● Required work: Go through the records and show each line where the word "https" occurs.

■ ■ ■ ■ ■ ■ ■

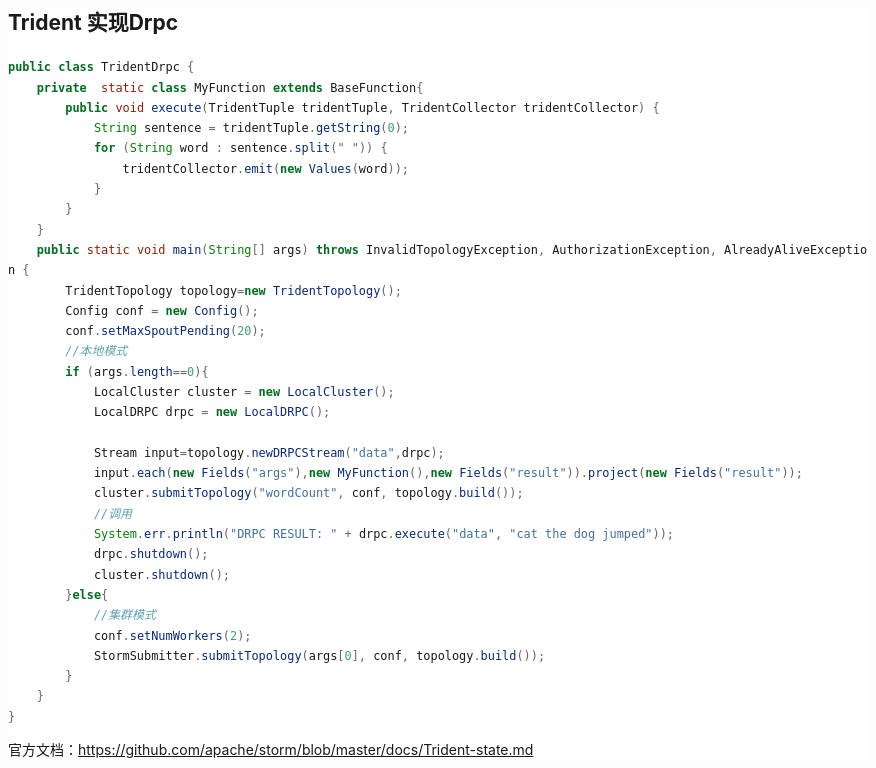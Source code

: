 ## Trident 实现Drpc

```java
public class TridentDrpc {
    private  static class MyFunction extends BaseFunction{
        public void execute(TridentTuple tridentTuple, TridentCollector tridentCollector) {
            String sentence = tridentTuple.getString(0);
            for (String word : sentence.split(" ")) {
                tridentCollector.emit(new Values(word));
            }
        }
    }
    public static void main(String[] args) throws InvalidTopologyException, AuthorizationException, AlreadyAliveException {
        TridentTopology topology=new TridentTopology();
        Config conf = new Config();
        conf.setMaxSpoutPending(20);
        //本地模式
        if (args.length==0){
            LocalCluster cluster = new LocalCluster();
            LocalDRPC drpc = new LocalDRPC();

            Stream input=topology.newDRPCStream("data",drpc);
            input.each(new Fields("args"),new MyFunction(),new Fields("result")).project(new Fields("result"));
            cluster.submitTopology("wordCount", conf, topology.build());
            //调用
            System.err.println("DRPC RESULT: " + drpc.execute("data", "cat the dog jumped"));
            drpc.shutdown();
            cluster.shutdown();
        }else{
            //集群模式
            conf.setNumWorkers(2);
            StormSubmitter.submitTopology(args[0], conf, topology.build());
        }
    }
}

```

官方文档：https://github.com/apache/storm/blob/master/docs/Trident-state.md
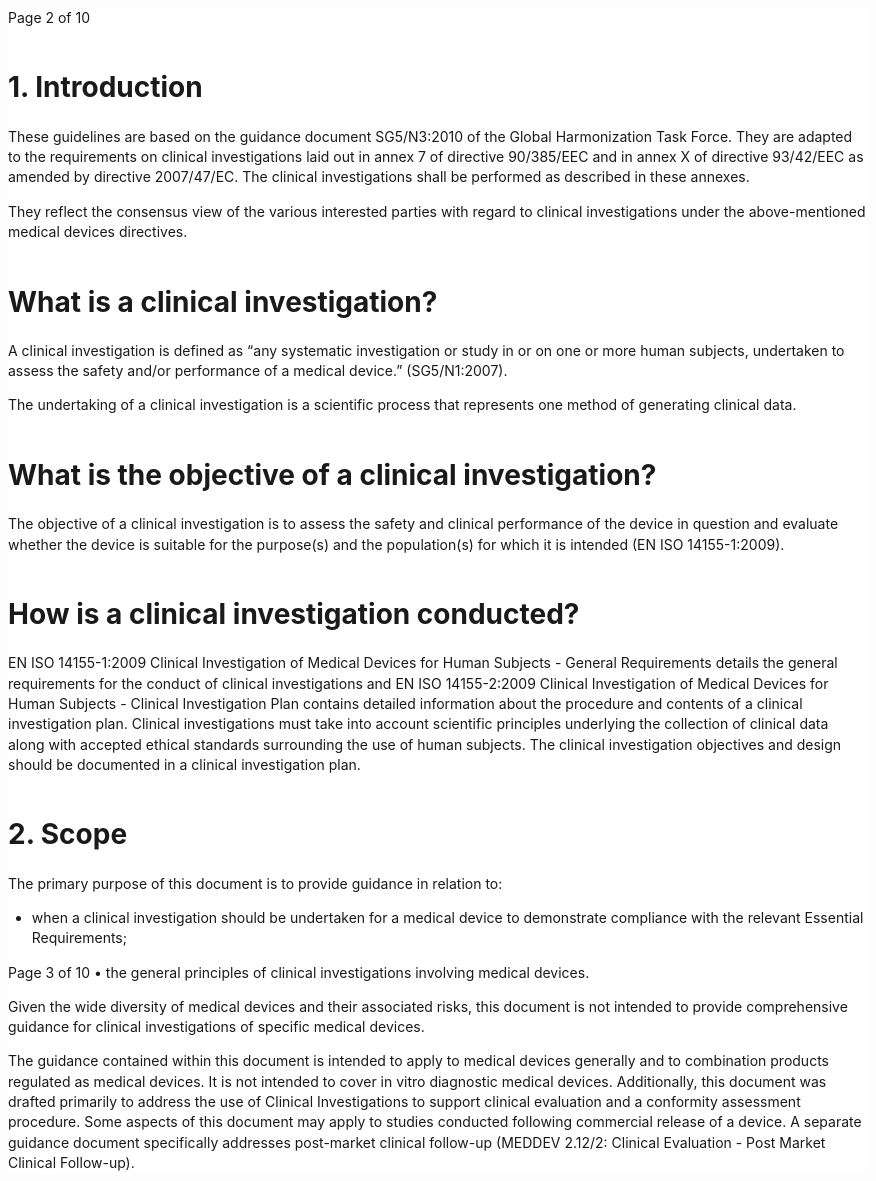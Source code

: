 Page 2 of 10
# 1. Introduction

These guidelines are based on the guidance document SG5/N3:2010 of the Global Harmonization Task Force. They are adapted to the requirements on clinical investigations laid out in annex 7 of directive 90/385/EEC and in annex X of directive 93/42/EEC as amended by directive 2007/47/EC. The clinical investigations shall be performed as described in these annexes.

They reflect the consensus view of the various interested parties with regard to clinical investigations under the above-mentioned medical devices directives.

# What is a clinical investigation?

A clinical investigation is defined as “any systematic investigation or study in or on one or more human subjects, undertaken to assess the safety and/or performance of a medical device.” (SG5/N1:2007).

The undertaking of a clinical investigation is a scientific process that represents one method of generating clinical data.

# What is the objective of a clinical investigation?

The objective of a clinical investigation is to assess the safety and clinical performance of the device in question and evaluate whether the device is suitable for the purpose(s) and the population(s) for which it is intended (EN ISO 14155-1:2009).

# How is a clinical investigation conducted?

EN ISO 14155-1:2009 Clinical Investigation of Medical Devices for Human Subjects - General Requirements details the general requirements for the conduct of clinical investigations and EN ISO 14155-2:2009 Clinical Investigation of Medical Devices for Human Subjects - Clinical Investigation Plan contains detailed information about the procedure and contents of a clinical investigation plan. Clinical investigations must take into account scientific principles underlying the collection of clinical data along with accepted ethical standards surrounding the use of human subjects. The clinical investigation objectives and design should be documented in a clinical investigation plan.

# 2. Scope

The primary purpose of this document is to provide guidance in relation to:

- when a clinical investigation should be undertaken for a medical device to demonstrate compliance with the relevant Essential Requirements;

Page 3 of 10
•   the general principles of clinical investigations involving medical devices.

Given the wide diversity of medical devices and their associated risks, this document is not intended to provide comprehensive guidance for clinical investigations of specific medical devices.

The guidance contained within this document is intended to apply to medical devices generally and to combination products regulated as medical devices. It is not intended to cover in vitro diagnostic medical devices. Additionally, this document was drafted primarily to address the use of Clinical Investigations to support clinical evaluation and a conformity assessment procedure. Some aspects of this document may apply to studies conducted following commercial release of a device. A separate guidance document specifically addresses post-market clinical follow-up (MEDDEV 2.12/2: Clinical Evaluation - Post Market Clinical Follow-up).
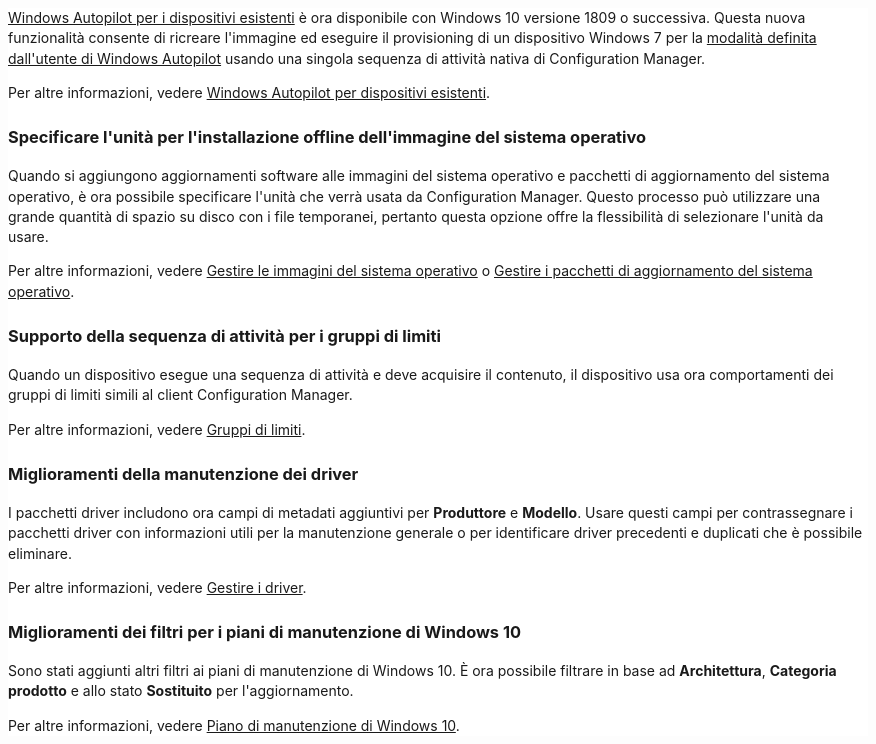 
[Windows Autopilot per i dispositivi esistenti](https://techcommunity.microsoft.com/t5/Windows-IT-Pro-Blog/New-Windows-Autopilot-capabilities-and-expanded-partner-support/ba-p/260430) è ora disponibile con Windows 10 versione 1809 o successiva. Questa nuova funzionalità consente di ricreare l'immagine ed eseguire il provisioning di un dispositivo Windows 7 per la [modalità definita dall'utente di Windows Autopilot](https://docs.microsoft.com/windows/deployment/windows-autopilot/user-driven) usando una singola sequenza di attività nativa di Configuration Manager.

Per altre informazioni, vedere [Windows Autopilot per dispositivi esistenti](../../../../autopilot/existing-devices.md).


### <a name="specify-the-drive-for-offline-os-image-servicing"></a>Specificare l'unità per l'installazione offline dell'immagine del sistema operativo


Quando si aggiungono aggiornamenti software alle immagini del sistema operativo e pacchetti di aggiornamento del sistema operativo, è ora possibile specificare l'unità che verrà usata da Configuration Manager. Questo processo può utilizzare una grande quantità di spazio su disco con i file temporanei, pertanto questa opzione offre la flessibilità di selezionare l'unità da usare.

Per altre informazioni, vedere [Gestire le immagini del sistema operativo](../../../osd/get-started/manage-operating-system-images.md#bkmk_servicing-drive) o [Gestire i pacchetti di aggiornamento del sistema operativo](../../../osd/get-started/manage-operating-system-upgrade-packages.md#bkmk_servicing-drive).


### <a name="task-sequence-support-for-boundary-groups"></a>Supporto della sequenza di attività per i gruppi di limiti


Quando un dispositivo esegue una sequenza di attività e deve acquisire il contenuto, il dispositivo usa ora comportamenti dei gruppi di limiti simili al client Configuration Manager.

Per altre informazioni, vedere [Gruppi di limiti](../../servers/deploy/configure/boundary-groups.md#bkmk_bgr-osd).


### <a name="improvements-to-driver-maintenance"></a>Miglioramenti della manutenzione dei driver


I pacchetti driver includono ora campi di metadati aggiuntivi per **Produttore** e **Modello**. Usare questi campi per contrassegnare i pacchetti driver con informazioni utili per la manutenzione generale o per identificare driver precedenti e duplicati che è possibile eliminare.

Per altre informazioni, vedere [Gestire i driver](../../../osd/get-started/manage-drivers.md).

### <a name="improvements-to-windows-10-servicing-plan-filters"></a>Miglioramenti dei filtri per i piani di manutenzione di Windows 10


Sono stati aggiunti altri filtri ai piani di manutenzione di Windows 10. È ora possibile filtrare in base ad **Architettura**, **Categoria prodotto** e allo stato **Sostituito** per l'aggiornamento.

Per altre informazioni, vedere [Piano di manutenzione di Windows 10](../../../osd/deploy-use/manage-windows-as-a-service.md#BKMK_ServicingPlan).
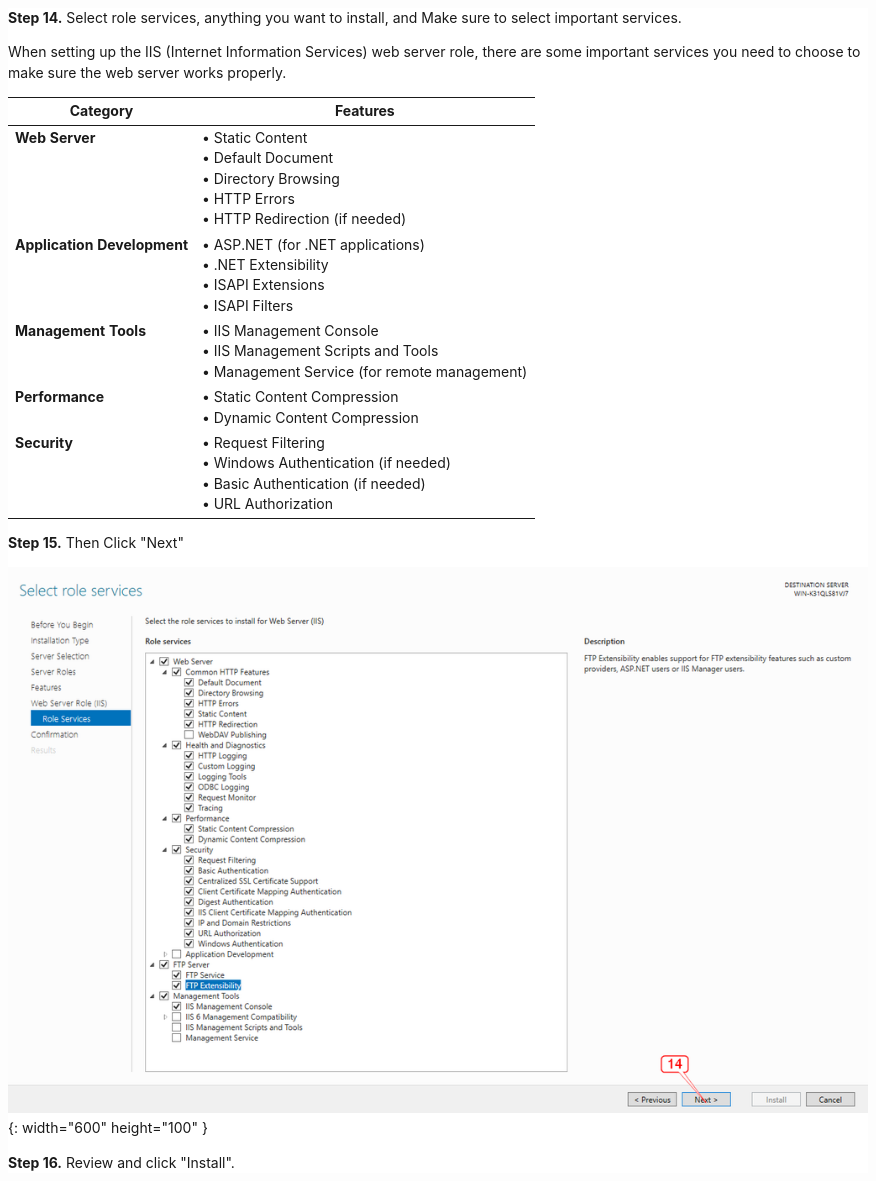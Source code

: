 
**Step 14.** Select role services, anything you want to install, and Make sure to select important services.

When setting up the IIS (Internet Information Services) web server role, there are some important services you need to choose to make sure the web server works properly.

  | **Category**             | **Features**                                                                 |
  |--------------------------|------------------------------------------------------------------------------|
  | **Web Server**           | • Static Content  <br>• Default Document  <br>• Directory Browsing  <br>• HTTP Errors  <br>• HTTP Redirection (if needed) |
  | **Application Development** | • ASP.NET (for .NET applications)  <br>• .NET Extensibility  <br>• ISAPI Extensions  <br>• ISAPI Filters |
  | **Management Tools**     | • IIS Management Console  <br>• IIS Management Scripts and Tools  <br>• Management Service (for remote management) |
  | **Performance**          | • Static Content Compression  <br>• Dynamic Content Compression              |
  | **Security**             | • Request Filtering  <br>• Windows Authentication (if needed)  <br>• Basic Authentication (if needed)  <br>• URL Authorization |

**Step 15.** Then Click "Next"

![IIS](/assets/windows/iis/inst/iis16.png){: width="600" height="100" }

**Step 16.** Review and click "Install".
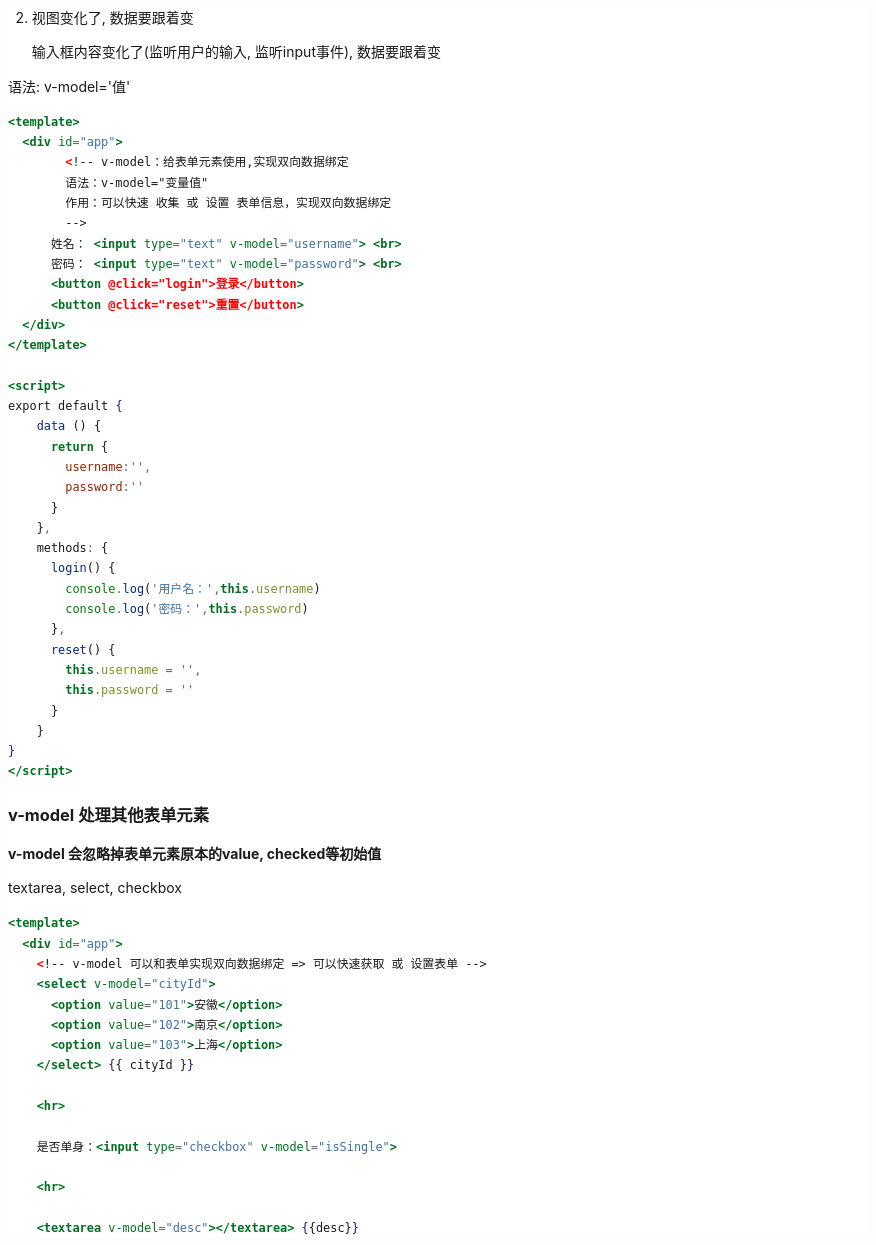 2. 视图变化了, 数据要跟着变

   输入框内容变化了(监听用户的输入, 监听input事件), 数据要跟着变

语法: v-model='值'

```jsx
<template>
  <div id="app">
        <!-- v-model：给表单元素使用,实现双向数据绑定 
        语法：v-model="变量值"
        作用：可以快速 收集 或 设置 表单信息，实现双向数据绑定
        -->
      姓名： <input type="text" v-model="username"> <br>
      密码： <input type="text" v-model="password"> <br>
      <button @click="login">登录</button>
      <button @click="reset">重置</button>
  </div>
</template>

<script>
export default {
    data () {
      return {
        username:'',
        password:''
      }
    },
    methods: {
      login() {
        console.log('用户名：',this.username)
        console.log('密码：',this.password)
      },
      reset() {
        this.username = '',
        this.password = ''
      }
    }
}
</script>
```



### v-model 处理其他表单元素

**v-model 会忽略掉表单元素原本的value, checked等初始值**

textarea, select, checkbox

```jsx
<template>
  <div id="app">
    <!-- v-model 可以和表单实现双向数据绑定 => 可以快速获取 或 设置表单 -->
    <select v-model="cityId">
      <option value="101">安徽</option>
      <option value="102">南京</option>
      <option value="103">上海</option>
    </select> {{ cityId }}

    <hr>

    是否单身：<input type="checkbox" v-model="isSingle">

    <hr>

    <textarea v-model="desc"></textarea> {{desc}}
```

■ ■ ■ ■ ■ ■ ■

● Reply:
官方文档：https://github.com/apache/storm/blob/master/docs/Trident-state.md
[Windows Autopilot per i dispositivi esistenti](https://techcommunity.microsoft.com/t5/Windows-IT-Pro-Blog/New-Windows-Autopilot-capabilities-and-expanded-partner-support/ba-p/260430) è ora disponibile con Windows 10 versione 1809 o successiva. Questa nuova funzionalità consente di ricreare l'immagine ed eseguire il provisioning di un dispositivo Windows 7 per la [modalità definita dall'utente di Windows Autopilot](https://docs.microsoft.com/windows/deployment/windows-autopilot/user-driven) usando una singola sequenza di attività nativa di Configuration Manager.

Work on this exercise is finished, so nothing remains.